Really? What did you do to your saw? I was thinking of ordering the extra side cover with the larger dogs. I was also possibly thinking of ordering the wrap handle separately. What else can I order to mAtch the "r" version? I can't find any reference to the high output oiler that was mentioned...


----------



## chhonos (May 31, 2013)

Stihlman441 said:


> Some people call it a half wrap handle or standard handle same thing.
> 
> A roller chain catcher is a shaft and a plastic roller that is just behind the bottom of the dogs (twin bumper spikes) its a safety idear if the chain comes off doent chuw up your self or the saw.
> 
> ...



Ahh I found it. The Es super and Es light bars. No idea which one I have... All it says is Rollomatic Es on the bar. Can't find anything on the high output oiler. Is it something that is worth changing?? What do u mean by sig?


----------



## Raganr (May 31, 2013)

chhonos said:


> Really? What did you do to your saw? I was thinking of ordering the extra side cover with the larger dogs. I was also possibly thinking of ordering the wrap handle separately. What else can I order to mAtch the "r" version? I can't find any reference to the high output oiler that was mentioned...



You pretty much have the list of parts but they will set you back close to $300. If you do a search here or on google for high output oiler ms460 you will find the part numbers.

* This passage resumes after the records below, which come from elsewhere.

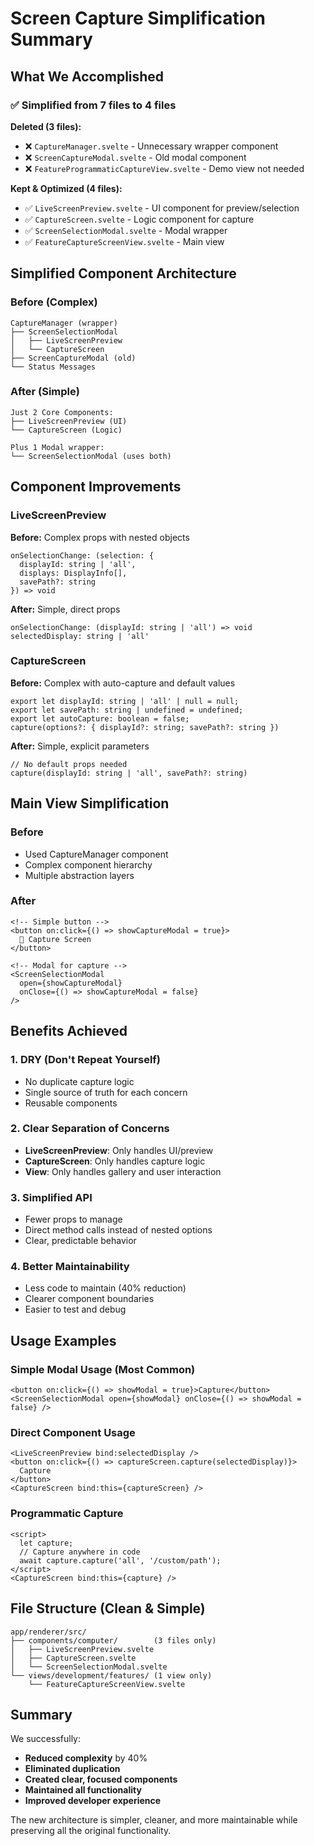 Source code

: # Screen Capture Simplification Summary

## What We Accomplished

### ✅ Simplified from 7 files to 4 files

**Deleted (3 files):**
- ❌ `CaptureManager.svelte` - Unnecessary wrapper component
- ❌ `ScreenCaptureModal.svelte` - Old modal component
- ❌ `FeatureProgrammaticCaptureView.svelte` - Demo view not needed

**Kept & Optimized (4 files):**
- ✅ `LiveScreenPreview.svelte` - UI component for preview/selection
- ✅ `CaptureScreen.svelte` - Logic component for capture
- ✅ `ScreenSelectionModal.svelte` - Modal wrapper
- ✅ `FeatureCaptureScreenView.svelte` - Main view

## Simplified Component Architecture

### Before (Complex)
```
CaptureManager (wrapper)
├── ScreenSelectionModal
│   ├── LiveScreenPreview
│   └── CaptureScreen
├── ScreenCaptureModal (old)
└── Status Messages
```

### After (Simple)
```
Just 2 Core Components:
├── LiveScreenPreview (UI)
└── CaptureScreen (Logic)

Plus 1 Modal wrapper:
└── ScreenSelectionModal (uses both)
```

## Component Improvements

### LiveScreenPreview
**Before:** Complex props with nested objects
```svelte
onSelectionChange: (selection: { 
  displayId: string | 'all', 
  displays: DisplayInfo[],
  savePath?: string 
}) => void
```

**After:** Simple, direct props
```svelte
onSelectionChange: (displayId: string | 'all') => void
selectedDisplay: string | 'all'
```

### CaptureScreen
**Before:** Complex with auto-capture and default values
```svelte
export let displayId: string | 'all' | null = null;
export let savePath: string | undefined = undefined;
export let autoCapture: boolean = false;
capture(options?: { displayId?: string; savePath?: string })
```

**After:** Simple, explicit parameters
```svelte
// No default props needed
capture(displayId: string | 'all', savePath?: string)
```

## Main View Simplification

### Before
- Used CaptureManager component
- Complex component hierarchy
- Multiple abstraction layers

### After
```svelte
<!-- Simple button -->
<button on:click={() => showCaptureModal = true}>
  📸 Capture Screen
</button>

<!-- Modal for capture -->
<ScreenSelectionModal 
  open={showCaptureModal}
  onClose={() => showCaptureModal = false}
/>
```

## Benefits Achieved

### 1. **DRY (Don't Repeat Yourself)**
- No duplicate capture logic
- Single source of truth for each concern
- Reusable components

### 2. **Clear Separation of Concerns**
- **LiveScreenPreview**: Only handles UI/preview
- **CaptureScreen**: Only handles capture logic
- **View**: Only handles gallery and user interaction

### 3. **Simplified API**
- Fewer props to manage
- Direct method calls instead of nested options
- Clear, predictable behavior

### 4. **Better Maintainability**
- Less code to maintain (40% reduction)
- Clearer component boundaries
- Easier to test and debug

## Usage Examples

### Simple Modal Usage (Most Common)
```svelte
<button on:click={() => showModal = true}>Capture</button>
<ScreenSelectionModal open={showModal} onClose={() => showModal = false} />
```

### Direct Component Usage
```svelte
<LiveScreenPreview bind:selectedDisplay />
<button on:click={() => captureScreen.capture(selectedDisplay)}>
  Capture
</button>
<CaptureScreen bind:this={captureScreen} />
```

### Programmatic Capture
```svelte
<script>
  let capture;
  // Capture anywhere in code
  await capture.capture('all', '/custom/path');
</script>
<CaptureScreen bind:this={capture} />
```

## File Structure (Clean & Simple)

```
app/renderer/src/
├── components/computer/        (3 files only)
│   ├── LiveScreenPreview.svelte
│   ├── CaptureScreen.svelte
│   └── ScreenSelectionModal.svelte
└── views/development/features/ (1 view only)
    └── FeatureCaptureScreenView.svelte
```

## Summary

We successfully:
- **Reduced complexity** by 40%
- **Eliminated duplication**
- **Created clear, focused components**
- **Maintained all functionality**
- **Improved developer experience**

The new architecture is simpler, cleaner, and more maintainable while preserving all the original functionality. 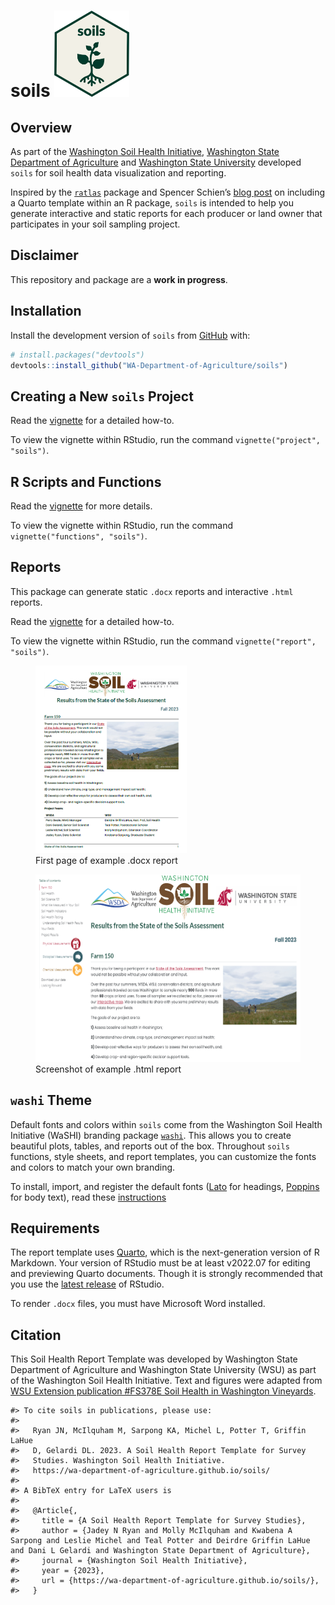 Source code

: 
# soils <a href="https://wa-department-of-agriculture.github.io/soils/"><img src="man/figures/logo.svg" data-align="right" height="138" /></a>

<!-- badges: start -->
<!-- badges: end -->

## Overview

As part of the [Washington Soil Health
Initiative](https://washingtonsoilhealthinitiative.com/), [Washington
State Department of
Agriculture](https://agr.wa.gov/departments/land-and-water/natural-resources/soil-health)
and [Washington State University](https://soilhealth.wsu.edu/) developed
`soils` for soil health data visualization and reporting.

Inspired by the [`ratlas`](https://github.com/atlas-aai/ratlas) package
and Spencer Schien’s [blog
post](https://spencerschien.info/post/r_for_nonprofits/quarto_template/)
on including a Quarto template within an R package, `soils` is intended
to help you generate interactive and static reports for each producer or
land owner that participates in your soil sampling project.

## Disclaimer

This repository and package are a **work in progress**.

## Installation

Install the development version of `soils` from
[GitHub](https://github.com/) with:

``` r
# install.packages("devtools")
devtools::install_github("WA-Department-of-Agriculture/soils")
```

## Creating a New `soils` Project

Read the
[vignette](https://wa-department-of-agriculture.github.io/soils/articles/project.html)
for a detailed how-to.

To view the vignette within RStudio, run the command
`vignette("project", "soils")`.

## R Scripts and Functions

Read the
[vignette](https://wa-department-of-agriculture.github.io/soils/articles/functions.html)
for more details.

To view the vignette within RStudio, run the command
`vignette("functions", "soils")`.

## Reports

This package can generate static `.docx` reports and interactive `.html`
reports.

Read the
[vignette](https://wa-department-of-agriculture.github.io/soils/articles/report.html)
for a detailed how-to.

To view the vignette within RStudio, run the command
`vignette("report", "soils")`.

<figure>
<img src="man/figures/report_docx.png"
data-fig-alt="First page of example .docx report" height="300"
alt="First page of example .docx report" />
<figcaption aria-hidden="true">First page of example .docx
report</figcaption>
</figure>

<figure>
<img src="man/figures/report_html.png"
data-fig-alt="Screenshot of .html report" height="300"
alt="Screenshot of example .html report" />
<figcaption aria-hidden="true">Screenshot of example .html
report</figcaption>
</figure>

## `washi` Theme

Default fonts and colors within `soils` come from the Washington Soil
Health Initiative (WaSHI) branding package
[`washi`](https://wa-department-of-agriculture.github.io/washi/). This
allows you to create beautiful plots, tables, and reports out of the
box. Throughout `soils` functions, style sheets, and report templates,
you can customize the fonts and colors to match your own branding.

To install, import, and register the default fonts
([Lato](https://fonts.google.com/specimen/Lato?query=lato) for headings,
[Poppins](https://fonts.google.com/specimen/Poppins?query=poppins) for
body text), read these
[instructions](https://wa-department-of-agriculture.github.io/washi/#requirements.)

## Requirements

The report template uses [Quarto](https://quarto.org/docs/get-started/),
which is the next-generation version of R Markdown. Your version of
RStudio must be at least v2022.07 for editing and previewing Quarto
documents. Though it is strongly recommended that you use the [latest
release](https://posit.co/download/rstudio-desktop/) of RStudio.

To render `.docx` files, you must have Microsoft Word installed.

## Citation

This Soil Health Report Template was developed by Washington State
Department of Agriculture and Washington State University (WSU) as part
of the Washington Soil Health Initiative. Text and figures were adapted
from [WSU Extension publication \#FS378E Soil Health in Washington
Vineyards](https://pubs.extension.wsu.edu/soil-health-in-washington-vineyards "WSU Extension publication").

    #> To cite soils in publications, please use:
    #> 
    #>   Ryan JN, McIlquham M, Sarpong KA, Michel L, Potter T, Griffin LaHue
    #>   D, Gelardi DL. 2023. A Soil Health Report Template for Survey
    #>   Studies. Washington Soil Health Initiative.
    #>   https://wa-department-of-agriculture.github.io/soils/
    #> 
    #> A BibTeX entry for LaTeX users is
    #> 
    #>   @Article{,
    #>     title = {A Soil Health Report Template for Survey Studies},
    #>     author = {Jadey N Ryan and Molly McIlquham and Kwabena A Sarpong and Leslie Michel and Teal Potter and Deirdre Griffin LaHue and Dani L Gelardi and Washington State Department of Agriculture},
    #>     journal = {Washington Soil Health Initiative},
    #>     year = {2023},
    #>     url = {https://wa-department-of-agriculture.github.io/soils/},
    #>   }
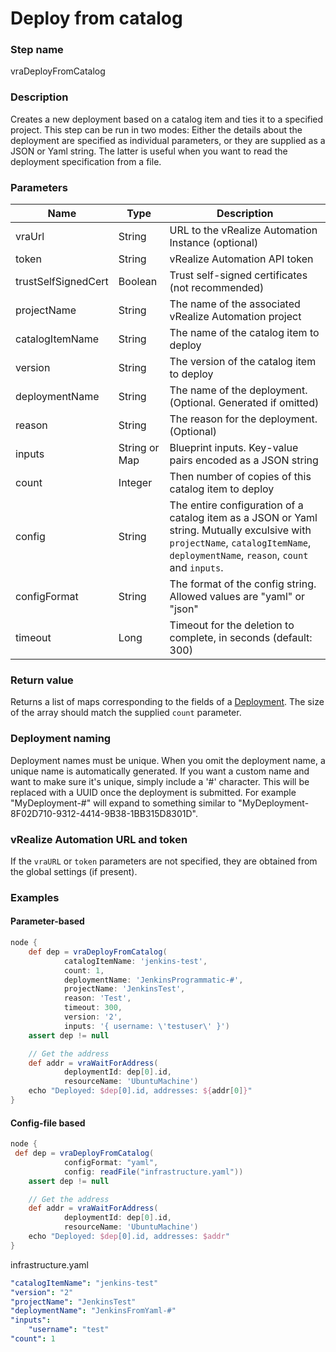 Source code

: # Deploy from catalog

### Step name
vraDeployFromCatalog

### Description
Creates a new deployment based on a catalog item and ties it to a specified project.
This step can be run in two modes: Either the details about the deployment are specified as 
individual parameters, or they are supplied as a JSON or Yaml string. The latter is
useful when you want to read the deployment specification from a file. 

### Parameters
| Name | Type | Description |
|------|------|-------------|
| vraUrl | String | URL to the vRealize Automation Instance (optional) |
| token | String | vRealize Automation API token |
| trustSelfSignedCert | Boolean | Trust self-signed certificates (not recommended) |
| projectName | String | The name of the associated vRealize Automation project |
| catalogItemName | String | The name of the catalog item to deploy |
| version | String | The version of the catalog item to deploy |
| deploymentName | String | The name of the deployment. (Optional. Generated if omitted) |
| reason | String | The reason for the deployment. (Optional)
| inputs | String or Map | Blueprint inputs. Key-value pairs encoded as a JSON string | 
| count | Integer | Then number of copies of this catalog item to deploy |
| config | String | The entire configuration of a catalog item as a JSON or Yaml string. Mutually exculsive with ```projectName```, ```catalogItemName```, ```deploymentName```, ```reason```, ```count``` and ```inputs```.
| configFormat | String | The format of the config string. Allowed values are "yaml" or "json" |
| timeout | Long | Timeout for the deletion to complete, in seconds (default: 300) |

### Return value
Returns a list of maps corresponding to the fields of a [Deployment](https://prydin.github.io/vrealize-automation-plugin-for-jenkins/apidocs/com/vmware/vra/jenkinsplugin/model/catalog/Deployment.html). 
The size of the array should match the supplied ```count``` parameter.

### Deployment naming
Deployment names must be unique. When you omit the deployment name, a unique name is automatically generated. If you want
a custom name and want to make sure it's unique, simply include a '#' character. This will be replaced with a UUID once
the deployment is submitted. For example "MyDeployment-#" will expand to something similar to "MyDeployment-8F02D710-9312-4414-9B38-1BB315D8301D".

### vRealize Automation URL and token
If the ```vraURL``` or ```token``` parameters are not specified, they are obtained from the 
global settings (if present).

### Examples

#### Parameter-based

```groovy
node {
    def dep = vraDeployFromCatalog(
            catalogItemName: 'jenkins-test',
            count: 1,
            deploymentName: 'JenkinsProgrammatic-#',
            projectName: 'JenkinsTest',
            reason: 'Test',
            timeout: 300,
            version: '2',
            inputs: '{ username: \'testuser\' }')
    assert dep != null

    // Get the address
    def addr = vraWaitForAddress(
            deploymentId: dep[0].id,
            resourceName: 'UbuntuMachine')
    echo "Deployed: $dep[0].id, addresses: ${addr[0]}"
}
```

#### Config-file based

```groovy
node {
 def dep = vraDeployFromCatalog(
            configFormat: "yaml",
            config: readFile("infrastructure.yaml"))
    assert dep != null

    // Get the address
    def addr = vraWaitForAddress(
            deploymentId: dep[0].id,
            resourceName: 'UbuntuMachine')
    echo "Deployed: $dep[0].id, addresses: $addr"
}
```

infrastructure.yaml
```yaml
"catalogItemName": "jenkins-test"
"version": "2"
"projectName": "JenkinsTest"
"deploymentName": "JenkinsFromYaml-#"
"inputs": 
    "username": "test"
"count": 1
```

Even if you didn't want those parts you could buy the wrap model then sell or trade them for standard parts to offset the cost of the saw.


----------



## chhonos (May 31, 2013)

Raganr said:


> You pretty much have the list of parts but they will set you back close to $300. If you do a search here or on google for high output oiler ms460 you will find the part numbers.
> 
> Even if you didn't want those parts you could buy the wrap model then sell or trade them for standard parts to offset the cost of the saw.



Is the high output oiler worth having? What's the difference!


----------



## Raganr (May 31, 2013)

chhonos said:


> Is the high output oiler worth having? What's the difference!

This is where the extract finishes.